> [Aim of the exercise]
Your task is to copy each line of the records that includes the string "footnotesize".

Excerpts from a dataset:
━━━━━━━━

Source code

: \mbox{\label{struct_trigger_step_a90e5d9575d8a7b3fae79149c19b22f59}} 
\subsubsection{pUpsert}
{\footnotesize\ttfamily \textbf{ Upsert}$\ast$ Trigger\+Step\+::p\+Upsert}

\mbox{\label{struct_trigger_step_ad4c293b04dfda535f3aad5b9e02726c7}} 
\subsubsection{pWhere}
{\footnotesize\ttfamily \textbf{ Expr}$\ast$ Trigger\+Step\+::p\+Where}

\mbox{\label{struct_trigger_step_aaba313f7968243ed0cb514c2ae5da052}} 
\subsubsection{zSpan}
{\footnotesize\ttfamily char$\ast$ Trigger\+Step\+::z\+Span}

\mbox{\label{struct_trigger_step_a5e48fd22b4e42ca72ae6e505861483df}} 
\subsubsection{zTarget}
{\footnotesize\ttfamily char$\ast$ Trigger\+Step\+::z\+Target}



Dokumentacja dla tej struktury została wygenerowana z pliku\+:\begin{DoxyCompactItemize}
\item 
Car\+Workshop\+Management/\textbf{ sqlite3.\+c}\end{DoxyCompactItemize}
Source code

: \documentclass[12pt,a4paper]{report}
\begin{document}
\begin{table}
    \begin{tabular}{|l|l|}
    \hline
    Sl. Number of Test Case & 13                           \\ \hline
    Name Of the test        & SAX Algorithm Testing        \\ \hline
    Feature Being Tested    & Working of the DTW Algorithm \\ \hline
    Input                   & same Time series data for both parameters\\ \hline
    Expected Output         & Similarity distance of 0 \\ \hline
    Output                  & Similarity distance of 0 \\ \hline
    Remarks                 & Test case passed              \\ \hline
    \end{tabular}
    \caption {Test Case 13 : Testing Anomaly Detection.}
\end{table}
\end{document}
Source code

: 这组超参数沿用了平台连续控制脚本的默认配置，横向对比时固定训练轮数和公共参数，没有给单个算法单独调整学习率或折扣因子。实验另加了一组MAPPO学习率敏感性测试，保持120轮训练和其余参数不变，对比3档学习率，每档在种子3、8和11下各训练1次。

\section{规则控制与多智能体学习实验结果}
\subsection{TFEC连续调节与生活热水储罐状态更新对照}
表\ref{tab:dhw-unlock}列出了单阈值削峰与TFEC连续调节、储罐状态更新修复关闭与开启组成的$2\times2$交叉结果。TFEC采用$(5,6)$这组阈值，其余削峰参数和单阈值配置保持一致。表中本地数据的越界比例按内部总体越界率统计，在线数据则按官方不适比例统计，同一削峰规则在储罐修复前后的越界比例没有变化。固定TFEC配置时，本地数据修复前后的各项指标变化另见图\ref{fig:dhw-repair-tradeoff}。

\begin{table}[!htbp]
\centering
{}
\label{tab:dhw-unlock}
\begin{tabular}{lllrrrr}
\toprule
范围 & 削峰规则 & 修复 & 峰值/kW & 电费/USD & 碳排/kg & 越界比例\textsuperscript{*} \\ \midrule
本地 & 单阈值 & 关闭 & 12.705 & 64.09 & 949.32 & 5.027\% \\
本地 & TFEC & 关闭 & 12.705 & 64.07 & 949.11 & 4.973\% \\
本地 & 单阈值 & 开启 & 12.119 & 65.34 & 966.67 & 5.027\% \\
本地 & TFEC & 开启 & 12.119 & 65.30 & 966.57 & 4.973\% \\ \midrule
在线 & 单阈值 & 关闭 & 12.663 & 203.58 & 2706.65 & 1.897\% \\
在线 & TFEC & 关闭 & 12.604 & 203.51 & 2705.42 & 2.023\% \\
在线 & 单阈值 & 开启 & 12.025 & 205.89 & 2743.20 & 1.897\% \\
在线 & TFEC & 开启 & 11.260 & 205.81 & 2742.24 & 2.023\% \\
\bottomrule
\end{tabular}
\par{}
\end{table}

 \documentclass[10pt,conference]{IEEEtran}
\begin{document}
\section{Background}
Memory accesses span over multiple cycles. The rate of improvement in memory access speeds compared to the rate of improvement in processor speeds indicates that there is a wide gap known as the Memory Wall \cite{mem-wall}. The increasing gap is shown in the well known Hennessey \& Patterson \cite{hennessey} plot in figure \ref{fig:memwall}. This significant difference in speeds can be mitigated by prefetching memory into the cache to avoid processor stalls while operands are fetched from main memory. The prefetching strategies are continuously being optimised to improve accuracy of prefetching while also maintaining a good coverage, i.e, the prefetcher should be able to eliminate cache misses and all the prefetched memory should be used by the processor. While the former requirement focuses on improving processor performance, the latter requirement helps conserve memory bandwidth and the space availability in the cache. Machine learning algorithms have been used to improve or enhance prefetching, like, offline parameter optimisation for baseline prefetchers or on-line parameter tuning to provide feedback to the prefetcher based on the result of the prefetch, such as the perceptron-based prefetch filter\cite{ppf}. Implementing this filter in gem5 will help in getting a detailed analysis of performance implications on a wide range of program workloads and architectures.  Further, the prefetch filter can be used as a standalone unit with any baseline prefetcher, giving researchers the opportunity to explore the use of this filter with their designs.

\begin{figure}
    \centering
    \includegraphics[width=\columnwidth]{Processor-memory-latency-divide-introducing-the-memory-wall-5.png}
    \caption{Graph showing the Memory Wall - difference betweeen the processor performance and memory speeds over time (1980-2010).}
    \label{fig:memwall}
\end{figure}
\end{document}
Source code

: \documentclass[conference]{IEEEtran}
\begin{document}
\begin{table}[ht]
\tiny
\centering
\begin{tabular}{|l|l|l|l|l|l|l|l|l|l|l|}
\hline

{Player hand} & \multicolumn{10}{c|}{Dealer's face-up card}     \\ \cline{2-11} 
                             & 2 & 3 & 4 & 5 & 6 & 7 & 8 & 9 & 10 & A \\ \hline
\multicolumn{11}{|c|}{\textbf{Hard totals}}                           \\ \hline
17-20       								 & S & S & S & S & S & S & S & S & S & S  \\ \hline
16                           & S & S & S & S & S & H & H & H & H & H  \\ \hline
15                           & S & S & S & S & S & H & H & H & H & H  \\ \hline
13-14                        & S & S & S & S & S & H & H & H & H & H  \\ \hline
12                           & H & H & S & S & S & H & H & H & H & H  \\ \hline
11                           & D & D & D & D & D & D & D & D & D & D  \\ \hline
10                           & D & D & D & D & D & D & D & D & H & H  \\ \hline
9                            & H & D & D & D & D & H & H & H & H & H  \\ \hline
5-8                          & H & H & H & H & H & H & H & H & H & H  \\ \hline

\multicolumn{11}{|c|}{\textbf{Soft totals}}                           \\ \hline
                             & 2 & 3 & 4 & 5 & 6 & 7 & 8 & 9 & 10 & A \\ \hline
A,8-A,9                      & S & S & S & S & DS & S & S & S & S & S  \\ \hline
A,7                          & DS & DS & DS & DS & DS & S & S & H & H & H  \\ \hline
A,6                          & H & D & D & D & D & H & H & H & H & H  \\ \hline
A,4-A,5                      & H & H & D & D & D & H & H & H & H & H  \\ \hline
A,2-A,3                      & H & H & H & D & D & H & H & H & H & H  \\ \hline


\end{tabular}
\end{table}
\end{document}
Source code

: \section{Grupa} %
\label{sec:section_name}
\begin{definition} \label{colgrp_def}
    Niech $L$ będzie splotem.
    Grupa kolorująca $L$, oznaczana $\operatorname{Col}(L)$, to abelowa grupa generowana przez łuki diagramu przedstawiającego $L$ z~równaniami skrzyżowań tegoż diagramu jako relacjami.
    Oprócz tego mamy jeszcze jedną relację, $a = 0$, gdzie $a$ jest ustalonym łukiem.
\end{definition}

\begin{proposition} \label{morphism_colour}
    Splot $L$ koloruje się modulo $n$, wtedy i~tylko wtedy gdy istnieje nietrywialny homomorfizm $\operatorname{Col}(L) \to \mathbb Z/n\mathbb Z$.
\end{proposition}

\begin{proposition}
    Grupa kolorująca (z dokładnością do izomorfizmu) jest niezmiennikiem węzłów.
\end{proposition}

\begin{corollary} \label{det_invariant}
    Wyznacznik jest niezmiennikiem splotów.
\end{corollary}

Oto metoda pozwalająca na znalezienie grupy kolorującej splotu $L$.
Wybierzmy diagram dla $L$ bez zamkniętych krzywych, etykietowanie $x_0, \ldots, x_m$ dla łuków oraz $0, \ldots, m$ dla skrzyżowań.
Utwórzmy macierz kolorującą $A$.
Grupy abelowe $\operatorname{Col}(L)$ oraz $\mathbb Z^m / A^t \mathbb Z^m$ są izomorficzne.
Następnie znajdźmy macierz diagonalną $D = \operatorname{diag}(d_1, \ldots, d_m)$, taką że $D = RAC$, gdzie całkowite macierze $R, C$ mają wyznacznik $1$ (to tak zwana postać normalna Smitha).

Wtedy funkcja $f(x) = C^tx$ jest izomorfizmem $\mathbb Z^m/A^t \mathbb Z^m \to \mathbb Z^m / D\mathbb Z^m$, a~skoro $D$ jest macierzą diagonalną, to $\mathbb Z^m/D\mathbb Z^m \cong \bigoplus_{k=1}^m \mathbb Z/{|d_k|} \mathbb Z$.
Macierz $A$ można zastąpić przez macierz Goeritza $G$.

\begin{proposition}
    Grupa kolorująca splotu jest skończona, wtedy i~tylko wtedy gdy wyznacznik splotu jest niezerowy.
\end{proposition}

━━━━━━━━

> [Solution to this exercise]
{\footnotesize\ttfamily \textbf{ Upsert}$\ast$ Trigger\+Step\+::p\+Upsert}
{\footnotesize\ttfamily \textbf{ Expr}$\ast$ Trigger\+Step\+::p\+Where}
{\footnotesize\ttfamily char$\ast$ Trigger\+Step\+::z\+Span}
{\footnotesize\ttfamily char$\ast$ Trigger\+Step\+::z\+Target}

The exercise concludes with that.